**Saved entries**
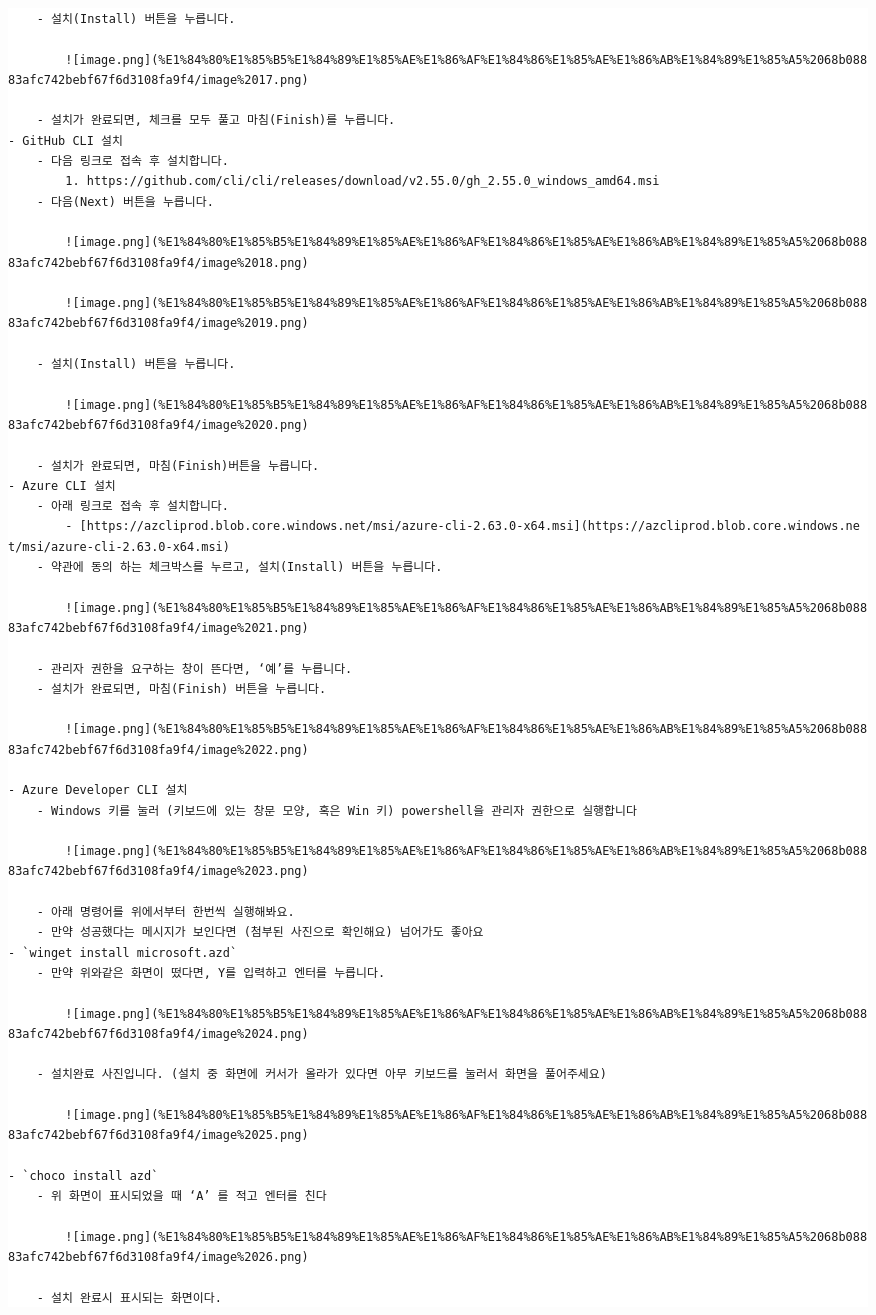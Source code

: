         - 설치(Install) 버튼을 누릅니다.
            
            ![image.png](%E1%84%80%E1%85%B5%E1%84%89%E1%85%AE%E1%86%AF%E1%84%86%E1%85%AE%E1%86%AB%E1%84%89%E1%85%A5%2068b08883afc742bebf67f6d3108fa9f4/image%2017.png)
            
        - 설치가 완료되면, 체크를 모두 풀고 마침(Finish)를 누릅니다.
    - GitHub CLI 설치
        - 다음 링크로 접속 후 설치합니다.
            1. https://github.com/cli/cli/releases/download/v2.55.0/gh_2.55.0_windows_amd64.msi
        - 다음(Next) 버튼을 누릅니다.
            
            ![image.png](%E1%84%80%E1%85%B5%E1%84%89%E1%85%AE%E1%86%AF%E1%84%86%E1%85%AE%E1%86%AB%E1%84%89%E1%85%A5%2068b08883afc742bebf67f6d3108fa9f4/image%2018.png)
            
            ![image.png](%E1%84%80%E1%85%B5%E1%84%89%E1%85%AE%E1%86%AF%E1%84%86%E1%85%AE%E1%86%AB%E1%84%89%E1%85%A5%2068b08883afc742bebf67f6d3108fa9f4/image%2019.png)
            
        - 설치(Install) 버튼을 누릅니다.
            
            ![image.png](%E1%84%80%E1%85%B5%E1%84%89%E1%85%AE%E1%86%AF%E1%84%86%E1%85%AE%E1%86%AB%E1%84%89%E1%85%A5%2068b08883afc742bebf67f6d3108fa9f4/image%2020.png)
            
        - 설치가 완료되면, 마침(Finish)버튼을 누릅니다.
    - Azure CLI 설치
        - 아래 링크로 접속 후 설치합니다.
            - [https://azcliprod.blob.core.windows.net/msi/azure-cli-2.63.0-x64.msi](https://azcliprod.blob.core.windows.net/msi/azure-cli-2.63.0-x64.msi)
        - 약관에 동의 하는 체크박스를 누르고, 설치(Install) 버튼을 누릅니다.
            
            ![image.png](%E1%84%80%E1%85%B5%E1%84%89%E1%85%AE%E1%86%AF%E1%84%86%E1%85%AE%E1%86%AB%E1%84%89%E1%85%A5%2068b08883afc742bebf67f6d3108fa9f4/image%2021.png)
            
        - 관리자 권한을 요구하는 창이 뜬다면, ‘예’를 누릅니다.
        - 설치가 완료되면, 마침(Finish) 버튼을 누릅니다.
            
            ![image.png](%E1%84%80%E1%85%B5%E1%84%89%E1%85%AE%E1%86%AF%E1%84%86%E1%85%AE%E1%86%AB%E1%84%89%E1%85%A5%2068b08883afc742bebf67f6d3108fa9f4/image%2022.png)
            
    - Azure Developer CLI 설치
        - Windows 키를 눌러 (키보드에 있는 창문 모양, 혹은 Win 키) powershell을 관리자 권한으로 실행합니다
            
            ![image.png](%E1%84%80%E1%85%B5%E1%84%89%E1%85%AE%E1%86%AF%E1%84%86%E1%85%AE%E1%86%AB%E1%84%89%E1%85%A5%2068b08883afc742bebf67f6d3108fa9f4/image%2023.png)
            
        - 아래 명령어를 위에서부터 한번씩 실행해봐요.
        - 만약 성공했다는 메시지가 보인다면 (첨부된 사진으로 확인해요) 넘어가도 좋아요
    - `winget install microsoft.azd`
        - 만약 위와같은 화면이 떴다면, Y를 입력하고 엔터를 누릅니다.
            
            ![image.png](%E1%84%80%E1%85%B5%E1%84%89%E1%85%AE%E1%86%AF%E1%84%86%E1%85%AE%E1%86%AB%E1%84%89%E1%85%A5%2068b08883afc742bebf67f6d3108fa9f4/image%2024.png)
            
        - 설치완료 사진입니다. (설치 중 화면에 커서가 올라가 있다면 아무 키보드를 눌러서 화면을 풀어주세요)
            
            ![image.png](%E1%84%80%E1%85%B5%E1%84%89%E1%85%AE%E1%86%AF%E1%84%86%E1%85%AE%E1%86%AB%E1%84%89%E1%85%A5%2068b08883afc742bebf67f6d3108fa9f4/image%2025.png)
            
    - `choco install azd`
        - 위 화면이 표시되었을 때 ‘A’ 를 적고 엔터를 친다
            
            ![image.png](%E1%84%80%E1%85%B5%E1%84%89%E1%85%AE%E1%86%AF%E1%84%86%E1%85%AE%E1%86%AB%E1%84%89%E1%85%A5%2068b08883afc742bebf67f6d3108fa9f4/image%2026.png)
            
        - 설치 완료시 표시되는 화면이다.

**TASK PROMPT**
Look above for lines with the word "완료되면" and copy them all.

**SOLUTION TO THE EXERCISE**
        - 설치가 완료되면, 체크를 모두 풀고 마침(Finish)를 누릅니다.
        - 설치가 완료되면, 마침(Finish)버튼을 누릅니다.
        - 설치가 완료되면, 마침(Finish) 버튼을 누릅니다.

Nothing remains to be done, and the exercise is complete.